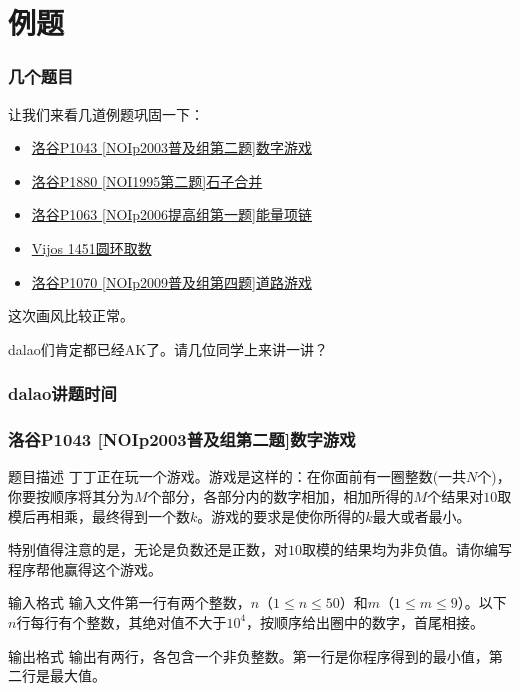\documentclass[UTF-8,aspectratio=1610]{ctexbeamer}
\begin{document}
\section{例题}
\begin{frame}
\frametitle{几个题目}
让我们来看几道例题巩固一下：
\begin{itemize}
\item{\href{https://www.luogu.org/problemnew/show/P1880}{洛谷P1043 [NOIp2003普及组第二题]数字游戏}}
\item{\href{https://www.luogu.org/problemnew/show/P1880}{洛谷P1880 [NOI1995第二题]石子合并}}
\item{\href{https://www.luogu.org/problemnew/show/P1063}{洛谷P1063 [NOIp2006提高组第一题]能量项链}}
\item{\href{https://www.vijos.org/p/1451}{Vijos 1451圆环取数}}
\item{\href{https://www.luogu.org/problemnew/show/P1070}{洛谷P1070 [NOIp2009普及组第四题]道路游戏}}
\end{itemize}\pause
这次画风比较正常。\pause

dalao们肯定都已经AK了。请几位同学上来讲一讲？
\end{frame}
\begin{frame}
\frametitle{dalao讲题时间}
\end{frame}
\begin{frame}
\frametitle{洛谷P1043 [NOIp2003普及组第二题]数字游戏}
\begin{block}{题目描述}
丁丁正在玩一个游戏。游戏是这样的：在你面前有一圈整数(一共$N$个)，你要按顺序将其分为$M$个部分，各部分内的数字相加，相加所得的$M$个结果对$10$取模后再相乘，最终得到一个数$k$。游戏的要求是使你所得的$k$最大或者最小。

特别值得注意的是，无论是负数还是正数，对$10$取模的结果均为非负值。请你编写程序帮他赢得这个游戏。
\end{block}
\begin{alertblock}{输入格式}
输入文件第一行有两个整数，$n$（$1\leqslant n\leqslant 50$）和$m$（$1\leqslant m\leqslant 9$）。以下$n$行每行有个整数，其绝对值不大于$10^4$，按顺序给出圈中的数字，首尾相接。
\end{alertblock}
\begin{exampleblock}{输出格式}
输出有两行，各包含一个非负整数。第一行是你程序得到的最小值，第二行是最大值。
\end{exampleblock}
\end{frame}
\end{document}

⁂

- Your instructions: Scan the lines above for the word "alertblock", then copy each line that has it.

- Answer below:
\begin{alertblock}{输入格式}
\end{alertblock}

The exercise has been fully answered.